A Structured Settlement is an alternative method of compensation in personal injury cases. Instead of accepting a settlement in one lump sum, clients who choose a Structured Settlement receive periodic payments made through a Structured Settlement Annuity.
Structured settlements are better than a cash settlement, because payments are guaranteed for whatever length of time you choose. If you want to receive payments for your entire lifetime, you won’t ever outlive your settlement funds.
Structures are Unique
- They are fixed annuity payments that are free from income tax obligation. Because they are free from income tax obligation, they offer more money over time than a lump sum in most cases.

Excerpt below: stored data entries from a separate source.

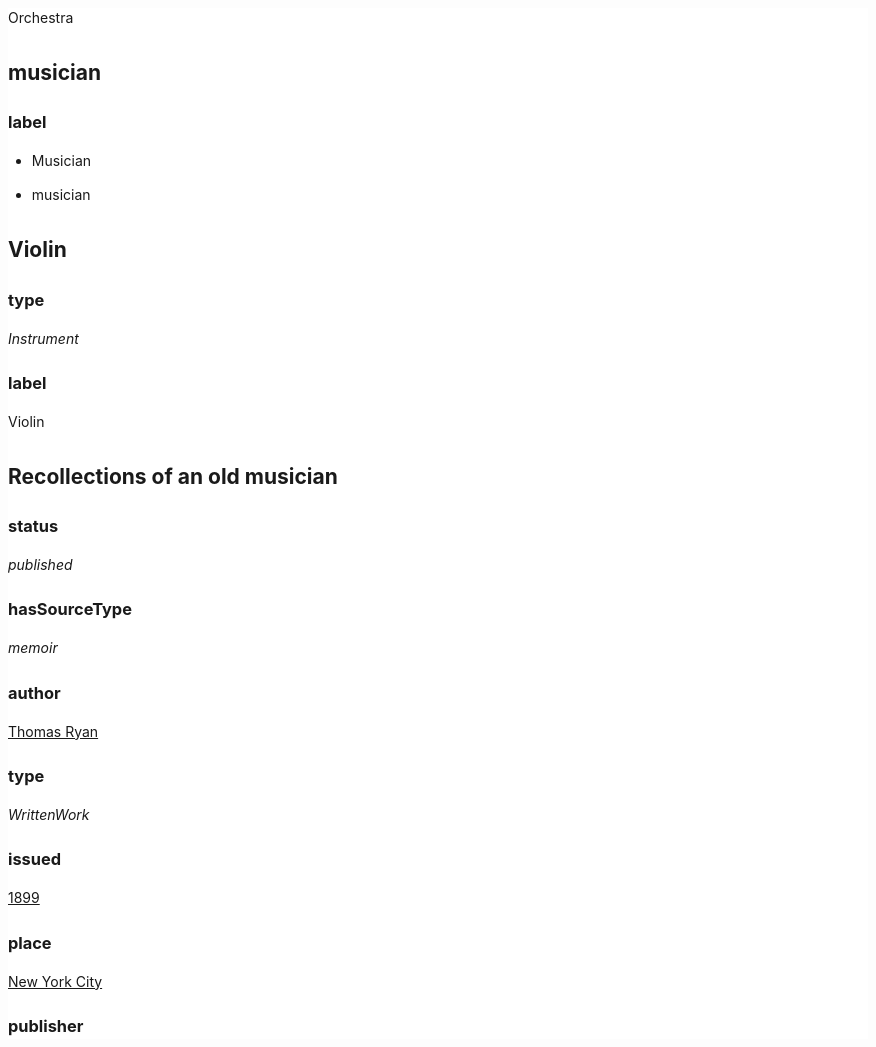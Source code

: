 
Orchestra

## musician

### label

 - Musician

 - musician

## Violin

### type


*Instrument*

### label


Violin

## Recollections of an old musician

### status


*published*

### hasSourceType


*memoir*

### author


[Thomas Ryan](#Thomas-Ryan)

### type


*WrittenWork*

### issued


[1899](#1899)

### place


[New York City](#New-York-City)

### publisher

You keep all of your interest gain.
- The payments are guaranteed.
- They eliminate the risk of mismanagement. According to the Rutter Group study, almost 90% of all accident victims dissipate their settlement proceeds within five years of a settlement.

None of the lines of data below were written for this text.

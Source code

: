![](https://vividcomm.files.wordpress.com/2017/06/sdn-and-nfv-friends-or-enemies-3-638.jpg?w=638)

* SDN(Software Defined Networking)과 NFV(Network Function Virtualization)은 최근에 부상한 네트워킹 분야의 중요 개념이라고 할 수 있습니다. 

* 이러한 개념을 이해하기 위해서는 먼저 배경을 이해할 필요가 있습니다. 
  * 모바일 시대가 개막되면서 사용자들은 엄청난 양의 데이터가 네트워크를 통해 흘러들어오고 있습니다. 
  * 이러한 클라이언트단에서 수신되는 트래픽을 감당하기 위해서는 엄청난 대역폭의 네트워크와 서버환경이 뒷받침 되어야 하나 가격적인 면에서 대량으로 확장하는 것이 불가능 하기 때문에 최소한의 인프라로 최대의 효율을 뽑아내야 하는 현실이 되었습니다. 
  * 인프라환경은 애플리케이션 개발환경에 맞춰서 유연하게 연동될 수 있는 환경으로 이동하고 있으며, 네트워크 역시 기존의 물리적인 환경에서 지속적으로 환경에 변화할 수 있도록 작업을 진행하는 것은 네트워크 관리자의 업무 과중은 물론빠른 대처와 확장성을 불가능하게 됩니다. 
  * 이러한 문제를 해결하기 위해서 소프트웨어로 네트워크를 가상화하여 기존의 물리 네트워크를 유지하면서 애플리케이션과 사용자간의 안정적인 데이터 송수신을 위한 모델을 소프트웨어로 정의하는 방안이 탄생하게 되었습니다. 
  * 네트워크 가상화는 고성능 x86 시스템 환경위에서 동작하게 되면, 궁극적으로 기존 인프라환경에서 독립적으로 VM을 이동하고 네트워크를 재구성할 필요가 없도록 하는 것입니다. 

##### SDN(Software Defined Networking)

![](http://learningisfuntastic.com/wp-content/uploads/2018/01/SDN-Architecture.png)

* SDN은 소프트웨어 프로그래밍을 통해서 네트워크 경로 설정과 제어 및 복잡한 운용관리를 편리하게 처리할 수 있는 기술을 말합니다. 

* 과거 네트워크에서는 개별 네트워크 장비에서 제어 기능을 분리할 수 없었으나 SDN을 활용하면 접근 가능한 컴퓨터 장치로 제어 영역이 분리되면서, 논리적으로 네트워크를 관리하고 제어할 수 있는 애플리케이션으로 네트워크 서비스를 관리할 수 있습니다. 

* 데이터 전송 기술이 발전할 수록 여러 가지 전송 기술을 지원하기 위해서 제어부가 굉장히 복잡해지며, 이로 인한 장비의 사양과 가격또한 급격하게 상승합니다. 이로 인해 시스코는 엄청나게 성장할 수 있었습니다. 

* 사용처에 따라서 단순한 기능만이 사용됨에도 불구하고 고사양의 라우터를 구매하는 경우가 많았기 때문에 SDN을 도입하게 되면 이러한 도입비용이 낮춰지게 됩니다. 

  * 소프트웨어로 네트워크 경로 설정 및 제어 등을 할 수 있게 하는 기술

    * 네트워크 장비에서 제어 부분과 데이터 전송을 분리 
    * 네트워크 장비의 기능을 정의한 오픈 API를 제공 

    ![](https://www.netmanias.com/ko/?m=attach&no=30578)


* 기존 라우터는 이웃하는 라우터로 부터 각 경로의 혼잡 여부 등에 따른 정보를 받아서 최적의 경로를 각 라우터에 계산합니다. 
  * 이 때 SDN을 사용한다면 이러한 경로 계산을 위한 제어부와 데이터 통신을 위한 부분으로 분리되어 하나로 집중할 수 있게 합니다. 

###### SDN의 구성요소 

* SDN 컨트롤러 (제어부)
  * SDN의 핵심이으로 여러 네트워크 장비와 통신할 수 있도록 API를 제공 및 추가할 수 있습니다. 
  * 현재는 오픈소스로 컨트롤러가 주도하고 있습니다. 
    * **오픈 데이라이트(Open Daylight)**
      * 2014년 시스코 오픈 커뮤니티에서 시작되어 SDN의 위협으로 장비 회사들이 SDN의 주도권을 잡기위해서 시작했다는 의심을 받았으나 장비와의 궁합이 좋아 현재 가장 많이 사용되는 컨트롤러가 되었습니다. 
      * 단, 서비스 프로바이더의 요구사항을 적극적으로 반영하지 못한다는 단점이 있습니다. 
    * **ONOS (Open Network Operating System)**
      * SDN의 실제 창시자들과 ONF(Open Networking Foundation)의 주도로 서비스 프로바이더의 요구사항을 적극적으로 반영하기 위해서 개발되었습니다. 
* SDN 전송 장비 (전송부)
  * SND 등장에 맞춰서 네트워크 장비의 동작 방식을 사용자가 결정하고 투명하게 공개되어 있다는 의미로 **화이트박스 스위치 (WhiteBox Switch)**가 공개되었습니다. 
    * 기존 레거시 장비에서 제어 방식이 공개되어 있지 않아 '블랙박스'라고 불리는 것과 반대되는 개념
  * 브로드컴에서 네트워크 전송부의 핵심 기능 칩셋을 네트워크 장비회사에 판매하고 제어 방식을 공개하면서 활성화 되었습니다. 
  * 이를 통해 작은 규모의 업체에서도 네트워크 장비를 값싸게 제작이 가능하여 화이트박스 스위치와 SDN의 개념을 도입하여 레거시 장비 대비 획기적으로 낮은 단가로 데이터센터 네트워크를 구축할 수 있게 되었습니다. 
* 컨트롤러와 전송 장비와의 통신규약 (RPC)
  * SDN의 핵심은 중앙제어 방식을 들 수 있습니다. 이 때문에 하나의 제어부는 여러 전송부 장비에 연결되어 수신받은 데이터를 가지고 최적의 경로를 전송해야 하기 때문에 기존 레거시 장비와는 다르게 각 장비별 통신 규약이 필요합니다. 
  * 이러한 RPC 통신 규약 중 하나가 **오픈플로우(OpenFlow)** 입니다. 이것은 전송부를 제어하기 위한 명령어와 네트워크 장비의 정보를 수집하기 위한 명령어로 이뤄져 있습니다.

- They provide a steady, manageable income stream to meet ongoing needs.
- They eliminate the expense and worry of managing large sums of money.
“ Congress created Structured Settlements to provide long-term financial security for victims of serious injuries, many of whom are permanently disabled.

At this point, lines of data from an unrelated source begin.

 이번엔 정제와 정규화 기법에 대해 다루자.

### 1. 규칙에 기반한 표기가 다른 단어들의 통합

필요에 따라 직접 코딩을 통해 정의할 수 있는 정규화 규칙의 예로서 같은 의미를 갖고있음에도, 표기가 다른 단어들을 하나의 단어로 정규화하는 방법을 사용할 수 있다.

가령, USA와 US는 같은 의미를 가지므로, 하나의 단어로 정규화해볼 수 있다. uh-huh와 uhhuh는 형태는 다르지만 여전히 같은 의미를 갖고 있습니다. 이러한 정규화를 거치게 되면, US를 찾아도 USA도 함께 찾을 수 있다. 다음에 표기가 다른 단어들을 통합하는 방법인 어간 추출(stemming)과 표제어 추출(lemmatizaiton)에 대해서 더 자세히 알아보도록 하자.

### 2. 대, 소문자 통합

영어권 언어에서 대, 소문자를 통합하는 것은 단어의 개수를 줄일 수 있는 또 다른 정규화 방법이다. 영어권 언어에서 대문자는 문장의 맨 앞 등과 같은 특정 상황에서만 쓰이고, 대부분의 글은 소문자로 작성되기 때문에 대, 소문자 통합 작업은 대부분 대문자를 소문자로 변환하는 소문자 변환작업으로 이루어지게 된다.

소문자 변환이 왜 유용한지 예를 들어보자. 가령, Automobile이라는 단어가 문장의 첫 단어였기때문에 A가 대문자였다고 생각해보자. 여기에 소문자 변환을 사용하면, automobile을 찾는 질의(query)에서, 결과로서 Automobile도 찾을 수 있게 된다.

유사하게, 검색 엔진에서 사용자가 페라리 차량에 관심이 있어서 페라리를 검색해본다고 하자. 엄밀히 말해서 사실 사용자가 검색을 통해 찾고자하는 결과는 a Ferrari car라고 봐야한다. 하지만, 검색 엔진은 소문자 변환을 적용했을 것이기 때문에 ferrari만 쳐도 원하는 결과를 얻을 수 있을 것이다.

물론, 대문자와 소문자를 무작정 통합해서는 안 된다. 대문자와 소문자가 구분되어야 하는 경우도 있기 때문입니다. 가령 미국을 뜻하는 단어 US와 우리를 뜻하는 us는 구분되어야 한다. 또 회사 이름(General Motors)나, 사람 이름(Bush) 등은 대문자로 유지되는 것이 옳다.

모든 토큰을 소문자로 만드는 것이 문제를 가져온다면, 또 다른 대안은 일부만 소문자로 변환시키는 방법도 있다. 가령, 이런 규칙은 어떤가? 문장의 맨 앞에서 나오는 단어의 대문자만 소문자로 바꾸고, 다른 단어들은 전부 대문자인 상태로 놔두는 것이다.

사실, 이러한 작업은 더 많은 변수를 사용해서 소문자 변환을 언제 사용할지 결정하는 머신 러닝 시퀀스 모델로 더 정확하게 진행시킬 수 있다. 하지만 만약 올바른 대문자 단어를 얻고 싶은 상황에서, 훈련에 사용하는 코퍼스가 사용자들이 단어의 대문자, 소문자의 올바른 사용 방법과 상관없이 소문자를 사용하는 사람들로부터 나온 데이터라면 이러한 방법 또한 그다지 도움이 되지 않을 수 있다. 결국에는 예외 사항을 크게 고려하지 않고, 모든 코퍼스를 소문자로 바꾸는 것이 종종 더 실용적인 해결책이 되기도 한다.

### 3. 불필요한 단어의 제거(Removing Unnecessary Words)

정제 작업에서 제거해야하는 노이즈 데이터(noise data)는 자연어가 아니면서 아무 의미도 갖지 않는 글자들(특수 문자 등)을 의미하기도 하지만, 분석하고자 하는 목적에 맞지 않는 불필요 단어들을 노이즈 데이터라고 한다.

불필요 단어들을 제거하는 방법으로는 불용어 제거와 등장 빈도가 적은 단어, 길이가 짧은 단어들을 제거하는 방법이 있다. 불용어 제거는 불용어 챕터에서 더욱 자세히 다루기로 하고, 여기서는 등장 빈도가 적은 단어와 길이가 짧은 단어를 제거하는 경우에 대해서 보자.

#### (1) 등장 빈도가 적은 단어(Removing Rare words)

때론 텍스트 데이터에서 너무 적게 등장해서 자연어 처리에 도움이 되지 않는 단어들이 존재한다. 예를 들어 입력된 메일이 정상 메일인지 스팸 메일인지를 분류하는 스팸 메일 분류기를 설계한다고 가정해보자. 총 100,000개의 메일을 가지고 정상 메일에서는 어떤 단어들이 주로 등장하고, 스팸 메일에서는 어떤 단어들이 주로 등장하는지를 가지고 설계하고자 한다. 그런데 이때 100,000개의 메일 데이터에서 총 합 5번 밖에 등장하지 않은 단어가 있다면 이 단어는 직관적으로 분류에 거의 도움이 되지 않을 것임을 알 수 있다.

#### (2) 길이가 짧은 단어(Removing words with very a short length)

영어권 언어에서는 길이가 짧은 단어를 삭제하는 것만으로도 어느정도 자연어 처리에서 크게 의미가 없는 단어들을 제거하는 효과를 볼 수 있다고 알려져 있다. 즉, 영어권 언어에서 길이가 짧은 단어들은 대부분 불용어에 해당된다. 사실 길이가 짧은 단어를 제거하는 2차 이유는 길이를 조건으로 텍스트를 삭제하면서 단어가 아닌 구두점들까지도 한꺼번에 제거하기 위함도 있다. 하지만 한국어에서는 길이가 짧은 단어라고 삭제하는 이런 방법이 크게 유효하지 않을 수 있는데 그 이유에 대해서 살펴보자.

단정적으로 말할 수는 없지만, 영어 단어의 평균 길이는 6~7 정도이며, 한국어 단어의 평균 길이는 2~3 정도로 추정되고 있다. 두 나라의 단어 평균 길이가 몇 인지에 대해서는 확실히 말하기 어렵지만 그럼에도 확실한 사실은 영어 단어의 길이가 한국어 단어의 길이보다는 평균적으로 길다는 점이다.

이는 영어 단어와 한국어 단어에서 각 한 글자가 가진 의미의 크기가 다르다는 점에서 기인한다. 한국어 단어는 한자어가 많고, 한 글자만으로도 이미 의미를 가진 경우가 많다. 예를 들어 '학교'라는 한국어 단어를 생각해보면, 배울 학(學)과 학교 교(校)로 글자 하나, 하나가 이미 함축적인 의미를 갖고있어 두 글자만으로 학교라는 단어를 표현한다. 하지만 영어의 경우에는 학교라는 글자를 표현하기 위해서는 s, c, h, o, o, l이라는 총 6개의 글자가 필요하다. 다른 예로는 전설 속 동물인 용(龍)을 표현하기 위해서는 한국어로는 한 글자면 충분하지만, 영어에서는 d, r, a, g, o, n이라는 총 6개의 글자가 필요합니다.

Structured Settlements meet the victims’ ongoing expenses for medical care, living needs, and family support. They serve the public good by ensuring that victims don’t dissipate their settlements.”
– Alan Reich, President, National Organization on Disability
Structures have a tax advantage
“Structures” are governed by the Internal Revenue Code (IRC). Under section 104(a)(2) of the IRC, compensation received because of a personal physical injury or sickness is not included in gross income and is therefore exempt from income tax.
No income tax obligation means that you keep the money that grows within the Structure.